Denn während unter anderem die Organisation für Sicherheit und Zusammenarbeit in Europa (OSZE) für die unabhängige Beobachtung von Wahlen auf staatlicher Ebene zuständig ist – darunter die serbischen Parlaments- und Präsidentschaftswahlen, die zeitgleich stattfanden –, beobachtet der KGRE lokale und regionale Wahlen in den Mitgliedsstaaten des Europarats.
Unsere Delegation teilte sich auf sieben Teams auf, die die Wahlen in Belgrad und einigen umliegenden Gemeinden beobachteten. Mein Team war nur in der Hauptstadt unterwegs, wo wir insgesamt 13 Wahllokale besuchten. Das Positive vorneweg: Die Wahlen war sehr gut und professionell organisiert, die Wahlvorstände gut vorbereitet. Wir konnten insgesamt einen weitgehend ordentlichen Ablauf der Wahl selbst feststellen und wurden in unserer Arbeit vor Ort nicht behindert. Hier und da gab es organisatorische Probleme, diese waren aus unserer Sicht allerdings nicht systematisch.
Mindestens bemerkenswert erschien uns die Aufstellung der Wahlkabinen: In einem Wahllokal, das bei uns in Deutschland vielleicht Platz für drei Kabinen mit ausreichend Abstand zueinander bieten würde, standen in Belgrad bis zu acht Kabinen dicht an dicht – und lediglich durch Pappaufsteller voneinander getrennt. Was die Wahrung des Wahlgeheimnisses angeht, besteht hier definitiv Verbesserungsbedarf. Das ist einer der Punkte, die Eingang in unseren Abschlussbericht finden werden.
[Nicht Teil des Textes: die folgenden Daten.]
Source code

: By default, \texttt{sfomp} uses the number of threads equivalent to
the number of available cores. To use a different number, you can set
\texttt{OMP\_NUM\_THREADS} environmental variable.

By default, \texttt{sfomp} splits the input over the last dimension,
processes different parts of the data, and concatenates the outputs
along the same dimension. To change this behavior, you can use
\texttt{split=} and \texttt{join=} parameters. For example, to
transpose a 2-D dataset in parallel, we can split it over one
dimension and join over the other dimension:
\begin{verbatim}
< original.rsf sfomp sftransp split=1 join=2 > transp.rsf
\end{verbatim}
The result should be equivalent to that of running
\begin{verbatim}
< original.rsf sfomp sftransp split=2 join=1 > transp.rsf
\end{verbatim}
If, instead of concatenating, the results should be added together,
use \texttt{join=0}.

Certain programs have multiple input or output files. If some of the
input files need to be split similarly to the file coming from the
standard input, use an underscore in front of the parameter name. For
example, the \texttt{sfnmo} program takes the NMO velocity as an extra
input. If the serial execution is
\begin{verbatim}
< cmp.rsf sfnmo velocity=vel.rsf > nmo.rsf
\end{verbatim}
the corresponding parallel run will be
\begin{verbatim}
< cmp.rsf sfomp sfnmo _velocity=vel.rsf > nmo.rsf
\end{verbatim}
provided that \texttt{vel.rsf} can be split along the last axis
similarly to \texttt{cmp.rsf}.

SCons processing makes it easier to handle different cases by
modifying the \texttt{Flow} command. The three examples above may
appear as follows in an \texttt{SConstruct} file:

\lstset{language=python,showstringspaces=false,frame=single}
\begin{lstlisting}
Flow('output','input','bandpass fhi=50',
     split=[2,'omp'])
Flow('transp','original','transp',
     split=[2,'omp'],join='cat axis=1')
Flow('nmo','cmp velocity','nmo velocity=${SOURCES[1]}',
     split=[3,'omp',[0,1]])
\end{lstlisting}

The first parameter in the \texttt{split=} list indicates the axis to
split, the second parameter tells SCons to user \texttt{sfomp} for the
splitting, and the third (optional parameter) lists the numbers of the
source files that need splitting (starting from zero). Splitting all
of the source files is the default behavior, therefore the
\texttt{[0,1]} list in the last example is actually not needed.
Darüber hinaus steht fest, dass eine Kurzzeit-Beobachtungsmission, die sich wie unsere auf das Wochenende der Wahl selbst beschränkt, natürlich auch nur beurteilen kann, was während dieser kurzen Zeit geschieht. Allerdings erhielten wir in Gesprächen mit Vertreter*innen der Parteien, von Nichtregierungsorganisationen (NGOs) und der Medien zumindest einen Eindruck davon, dass diese Wahlen nicht wirklich unter fairen Bedingungen stattgefunden haben.
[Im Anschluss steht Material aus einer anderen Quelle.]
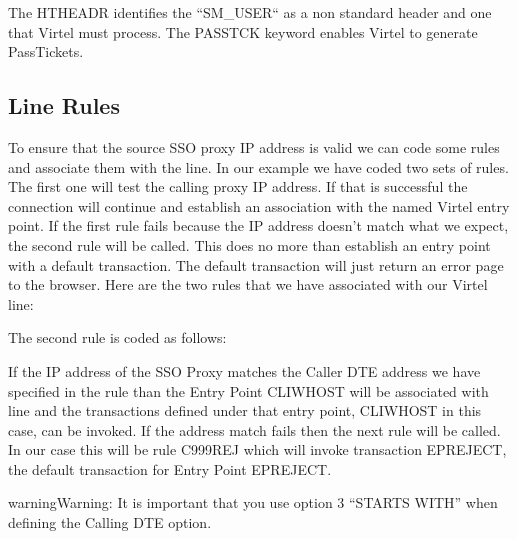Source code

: \documentclass[letterpaper,10pt,english]{sphinxmanual}
\begin{document}
\sphinxAtStartPar
The HTHEADR identifies the “SM\_USER“ as a non standard header and one that Virtel must process. The PASSTCK keyword enables Virtel to generate PassTickets.

\newpage


\subsection{Line Rules}
\label{\detokenize{connectivity_guide:line-rules}}
\sphinxAtStartPar
To ensure that the source SSO proxy IP address is valid we can code some rules and associate them with the line. In our example we have coded two sets of rules. The first one will test the calling proxy IP address. If that is successful the connection will continue and establish an association with the named Virtel entry point. If the first rule fails because the IP address doesn’t match what we expect, the second rule will be called. This does no more than establish an entry point with a default transaction. The default transaction will just return an error page to the browser. Here are the two rules that we have associated with our Virtel line:\sphinxhyphen{}

\sphinxAtStartPar
{} 

\sphinxAtStartPar
The second rule is coded as follows:\sphinxhyphen{}

\sphinxAtStartPar
{} 

\sphinxAtStartPar
If the IP address of the SSO Proxy matches the Caller DTE address we have specified in the rule than the Entry Point CLIWHOST will be associated with line and the transactions defined under that entry point, CLIWHOST in this case, can be invoked. If the address match fails then the next rule will be called. In our case this will be rule C999REJ which will invoke transaction EPREJECT, the default transaction for Entry Point EPREJECT.

\begin{sphinxadmonition}{warning}{Warning:}
\sphinxAtStartPar
It is important that you use option 3 “STARTS WITH” when defining the Calling DTE option.
\end{sphinxadmonition}

\sphinxAtStartPar
{} 
\end{document}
Dies betrifft unter anderem die ungerechte Finanzierung der Parteien – und deren Präsenz in den Medien: Fest in der Hand der nationalistischen Fortschrittspartei von Präsident Aleksandar Vučić ist das Staatsfernsehen, in dessen Berichterstattung die Opposition praktisch nicht vorkommt. Auf der anderen Seite behindert die Regierung die Arbeit des nach Einschätzung der OSZE einzigen unabhängigen Fernsehsenders N1, unter anderem, indem ihre Vertreter sich grundsätzlich weigern, dort aufzutreten. Ein gesellschaftlicher Diskurs ist durch diese Blockadehaltung und die Polarisierung der Medienlandschaft praktisch nicht möglich.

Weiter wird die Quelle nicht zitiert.